| From: | Chao Li <li(dot)evan(dot)chao(at)gmail(dot)com> |
|---|---|
| To: | Xuneng Zhou <xunengzhou(at)gmail(dot)com> |
| Cc: | Michael Paquier <michael(at)paquier(dot)xyz>, Rahila Syed <rahilasyed90(at)gmail(dot)com>, Noah Misch <noah(at)leadboat(dot)com>, pgsql-hackers <pgsql-hackers(at)lists(dot)postgresql(dot)org> |
| Subject: | Re: Add WALRCV_CONNECTING state to walreceiver |
| Date: | 2026-01-22 07:34:32 |
| Message-ID: | E13A8008-2E9A-4B2E-9A20-2D81719FA781@gmail.com |
| Views: | Whole Thread | Raw Message | Download mbox | Resend email |
| Thread: | |
| Lists: | pgsql-hackers |
> On Jan 22, 2026, at 12:37, Xuneng Zhou <xunengzhou(at)gmail(dot)com> wrote:
>
> Hi,
>
> Thanks for the feedbacks.
>
> On Thu, Jan 22, 2026 at 8:20 AM Michael Paquier <michael(at)paquier(dot)xyz> wrote:
>>
>> On Wed, Jan 21, 2026 at 08:40:16PM +0800, Xuneng Zhou wrote:
>>> Please see v5 of the updated patch.
>>
>> This seems acceptable here, cool.
>>
>> Something worth a note: I thought that the states of the WAL sender
>> were documented already, and I was wrong in thinking that it was the
>> case. Sorry. :)
>>
>> By the way, the list of state values you are specifying in the patch
>> is not complete. In theory, we allow all state values like "stopped"
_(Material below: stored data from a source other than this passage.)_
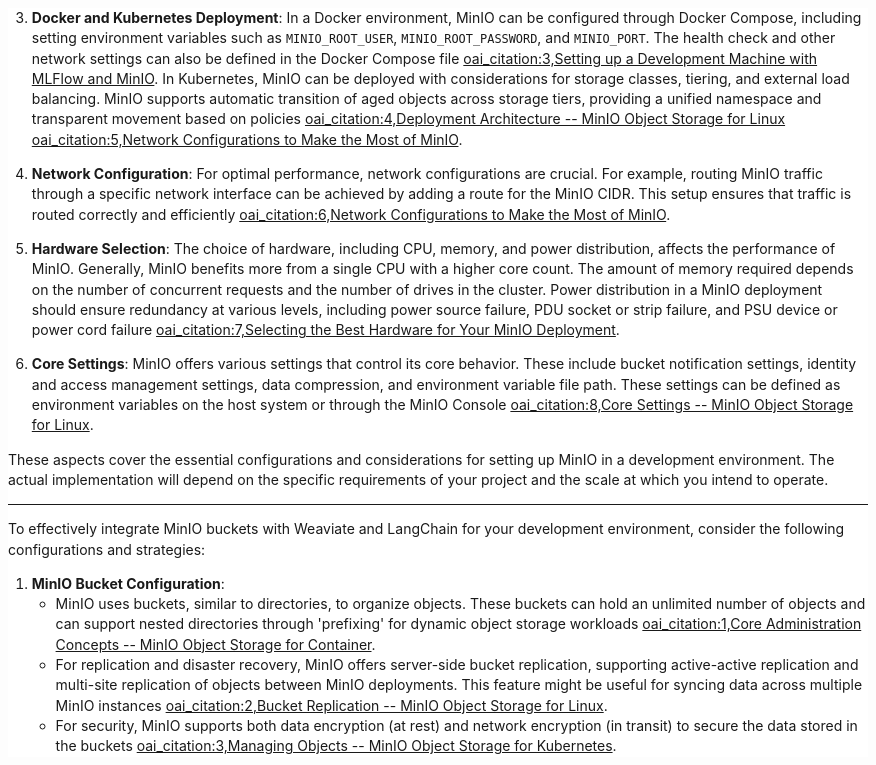 3. **Docker and Kubernetes Deployment**: In a Docker environment, MinIO can be configured through Docker Compose, including setting environment variables such as `MINIO_ROOT_USER`, `MINIO_ROOT_PASSWORD`, and `MINIO_PORT`. The health check and other network settings can also be defined in the Docker Compose file [oai_citation:3,Setting up a Development Machine with MLFlow and MinIO](https://blog.min.io/setting-up-a-development-machine-with-mlflow-and-minio/). In Kubernetes, MinIO can be deployed with considerations for storage classes, tiering, and external load balancing. MinIO supports automatic transition of aged objects across storage tiers, providing a unified namespace and transparent movement based on policies [oai_citation:4,Deployment Architecture -- MinIO Object Storage for Linux](https://min.io/docs/minio/linux/operations/concepts/architecture.html) [oai_citation:5,Network Configurations to Make the Most of MinIO](https://blog.min.io/network-configurations-minio/).

4. **Network Configuration**: For optimal performance, network configurations are crucial. For example, routing MinIO traffic through a specific network interface can be achieved by adding a route for the MinIO CIDR. This setup ensures that traffic is routed correctly and efficiently [oai_citation:6,Network Configurations to Make the Most of MinIO](https://blog.min.io/network-configurations-minio/).

5. **Hardware Selection**: The choice of hardware, including CPU, memory, and power distribution, affects the performance of MinIO. Generally, MinIO benefits more from a single CPU with a higher core count. The amount of memory required depends on the number of concurrent requests and the number of drives in the cluster. Power distribution in a MinIO deployment should ensure redundancy at various levels, including power source failure, PDU socket or strip failure, and PSU device or power cord failure [oai_citation:7,Selecting the Best Hardware for Your MinIO Deployment](https://blog.min.io/selecting-hardware-for-minio-deployment/).

6. **Core Settings**: MinIO offers various settings that control its core behavior. These include bucket notification settings, identity and access management settings, data compression, and environment variable file path. These settings can be defined as environment variables on the host system or through the MinIO Console [oai_citation:8,Core Settings -- MinIO Object Storage for Linux](https://min.io/docs/minio/linux/reference/minio-server/settings/core.html).

These aspects cover the essential configurations and considerations for setting up MinIO in a development environment. The actual implementation will depend on the specific requirements of your project and the scale at which you intend to operate.

---

To effectively integrate MinIO buckets with Weaviate and LangChain for your development environment, consider the following configurations and strategies:

1. **MinIO Bucket Configuration**:
   - MinIO uses buckets, similar to directories, to organize objects. These buckets can hold an unlimited number of objects and can support nested directories through 'prefixing' for dynamic object storage workloads [oai_citation:1,Core Administration Concepts -- MinIO Object Storage for Container](https://min.io/docs/minio/container/administration/concepts.html).
   - For replication and disaster recovery, MinIO offers server-side bucket replication, supporting active-active replication and multi-site replication of objects between MinIO deployments. This feature might be useful for syncing data across multiple MinIO instances [oai_citation:2,Bucket Replication -- MinIO Object Storage for Linux](https://min.io/docs/minio/linux/administration/bucket-replication.html).
   - For security, MinIO supports both data encryption (at rest) and network encryption (in transit) to secure the data stored in the buckets [oai_citation:3,Managing Objects -- MinIO Object Storage for Kubernetes](https://min.io/docs/minio/kubernetes/upstream/administration/console/managing-objects.html).
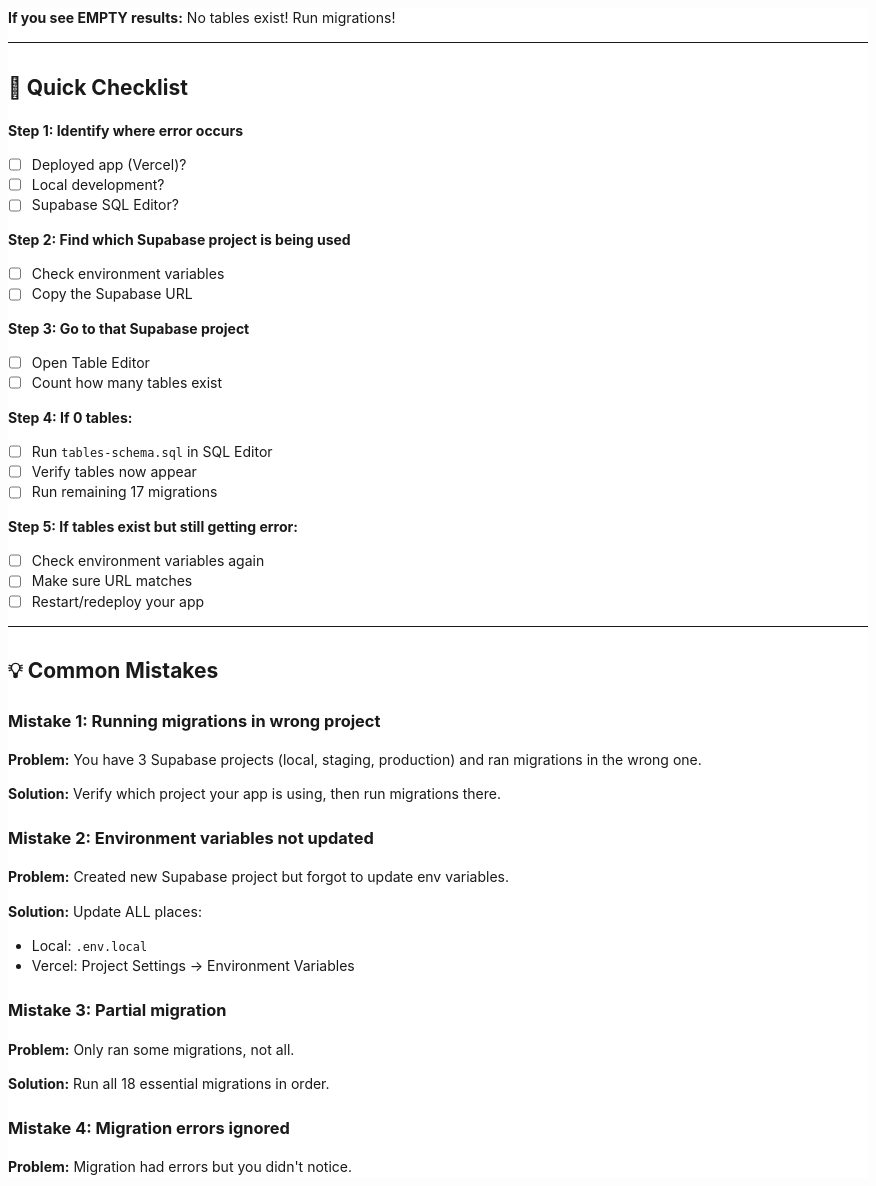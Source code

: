 **If you see EMPTY results:** No tables exist! Run migrations!

---

## 🎯 Quick Checklist

**Step 1: Identify where error occurs**
- [ ] Deployed app (Vercel)?
- [ ] Local development?
- [ ] Supabase SQL Editor?

**Step 2: Find which Supabase project is being used**
- [ ] Check environment variables
- [ ] Copy the Supabase URL

**Step 3: Go to that Supabase project**
- [ ] Open Table Editor
- [ ] Count how many tables exist

**Step 4: If 0 tables:**
- [ ] Run `tables-schema.sql` in SQL Editor
- [ ] Verify tables now appear
- [ ] Run remaining 17 migrations

**Step 5: If tables exist but still getting error:**
- [ ] Check environment variables again
- [ ] Make sure URL matches
- [ ] Restart/redeploy your app

---

## 💡 Common Mistakes

### Mistake 1: Running migrations in wrong project
**Problem:** You have 3 Supabase projects (local, staging, production) and ran migrations in the wrong one.

**Solution:** Verify which project your app is using, then run migrations there.

### Mistake 2: Environment variables not updated
**Problem:** Created new Supabase project but forgot to update env variables.

**Solution:** Update ALL places:
- Local: `.env.local`
- Vercel: Project Settings → Environment Variables

### Mistake 3: Partial migration
**Problem:** Only ran some migrations, not all.

**Solution:** Run all 18 essential migrations in order.

### Mistake 4: Migration errors ignored
**Problem:** Migration had errors but you didn't notice.
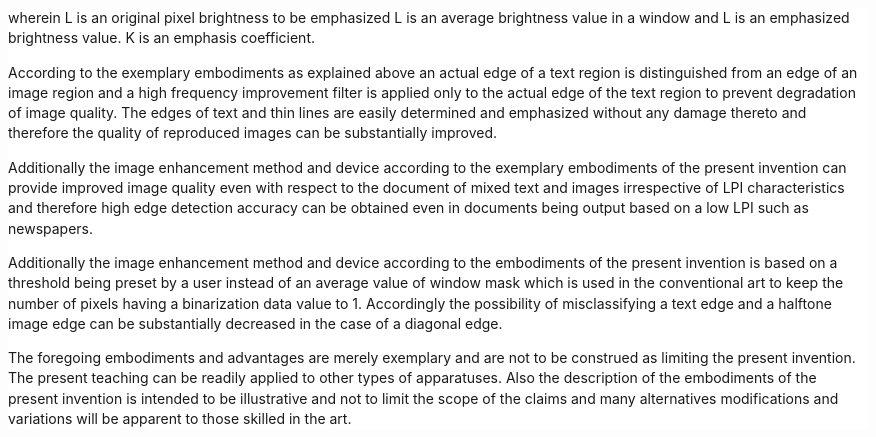 wherein L is an original pixel brightness to be emphasized L is an average brightness value in a window and L is an emphasized brightness value. K is an emphasis coefficient.

According to the exemplary embodiments as explained above an actual edge of a text region is distinguished from an edge of an image region and a high frequency improvement filter is applied only to the actual edge of the text region to prevent degradation of image quality. The edges of text and thin lines are easily determined and emphasized without any damage thereto and therefore the quality of reproduced images can be substantially improved.

Additionally the image enhancement method and device according to the exemplary embodiments of the present invention can provide improved image quality even with respect to the document of mixed text and images irrespective of LPI characteristics and therefore high edge detection accuracy can be obtained even in documents being output based on a low LPI such as newspapers.

Additionally the image enhancement method and device according to the embodiments of the present invention is based on a threshold being preset by a user instead of an average value of window mask which is used in the conventional art to keep the number of pixels having a binarization data value to 1. Accordingly the possibility of misclassifying a text edge and a halftone image edge can be substantially decreased in the case of a diagonal edge.

The foregoing embodiments and advantages are merely exemplary and are not to be construed as limiting the present invention. The present teaching can be readily applied to other types of apparatuses. Also the description of the embodiments of the present invention is intended to be illustrative and not to limit the scope of the claims and many alternatives modifications and variations will be apparent to those skilled in the art.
>> to show up in a single function call of pg_stat_get_wal_receiver(),
>> but you are not documenting all of them.
>
> My concern for not adding it before is that this status could be
> invisible to users.
> Looking at pg_stat_get_wal_receiver():
>
> if (pid == 0 || !ready_to_display)
> PG_RETURN_NULL();
>
> The function returns NULL (no row) when pid == 0.
>
> When the WAL receiver is in WALRCV_STOPPED state (WalRcvDie), pid is set to 0:
> walrcv->walRcvState = WALRCV_STOPPED;
> walrcv->pid = 0;
>
> So the view returns no row rather than a row with status = 'stopped'.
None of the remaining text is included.